Explicit to you, I and the majority of the HN readership. However, I'd venture
that the vast majority of users have absolutely no idea what that means. It
may as well be gibberish.

------
stuartrexking
Well done. Handled like a boss on both sides.

------
mirsadm
I've seen this myself while using the Android Facebook SDK (which is quite
poor). I'm still debating with myself whether the article overstates the
implications of this issue though.

To really make use of it you'd need to create an Android service which
extracts/parses the logs from logcat when the device is awake. Then when you
find an access token you'd need to try a few opengraph requests to see what
permissions you have for that particular token. I suppose such an app could do
damage but it does depend on a lot of circumstantial events. But I guess most
exploits do.

Edit: You may as well just ask for the READ_CONTACTS permission and take the
entire data from there ;)

------
alanbyrne
There are also a lot of web sites that store that same access token in plain
text cookies...

Well done for discovering the hole and the way you handled it.
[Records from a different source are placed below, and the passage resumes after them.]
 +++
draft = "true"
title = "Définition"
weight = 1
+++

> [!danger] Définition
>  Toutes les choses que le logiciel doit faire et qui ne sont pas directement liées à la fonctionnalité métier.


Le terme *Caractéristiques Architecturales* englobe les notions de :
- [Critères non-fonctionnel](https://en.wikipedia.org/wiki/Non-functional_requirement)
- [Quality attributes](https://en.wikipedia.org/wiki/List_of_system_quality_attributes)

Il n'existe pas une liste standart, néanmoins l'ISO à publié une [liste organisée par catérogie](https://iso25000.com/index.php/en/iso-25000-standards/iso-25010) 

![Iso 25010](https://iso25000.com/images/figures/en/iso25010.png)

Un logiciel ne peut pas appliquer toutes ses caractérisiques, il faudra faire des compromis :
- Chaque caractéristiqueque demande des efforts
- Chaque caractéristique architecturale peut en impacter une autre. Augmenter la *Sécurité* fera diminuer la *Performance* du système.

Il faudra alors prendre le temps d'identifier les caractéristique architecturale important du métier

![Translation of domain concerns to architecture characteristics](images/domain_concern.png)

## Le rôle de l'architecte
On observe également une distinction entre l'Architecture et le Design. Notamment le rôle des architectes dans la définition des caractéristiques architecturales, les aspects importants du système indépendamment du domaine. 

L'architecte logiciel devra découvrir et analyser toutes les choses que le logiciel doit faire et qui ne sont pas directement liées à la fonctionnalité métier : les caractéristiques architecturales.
Glad to see you
wearing that white hat!

------
mattgmg1990
Sure, Facebook fixed it, but there are probably hundreds of apps on the market
that are using older versions of the Android SDK. A lot of independent
developers might not be upgrading their apps regularly, much less realize that
Facebook added an important security update to the Facebook Android SDK.
...This problem could affect apps for some time to come.

------
jyap
This is similar to something I reported to Flipboard for iOS where I noticed
device log files showed the failed login password attempts in clear text.

<https://gist.github.com/2327073>

------
ig1
Reading this my first thought is: What other Apps/SDKs are vulnerable to the
same issue ?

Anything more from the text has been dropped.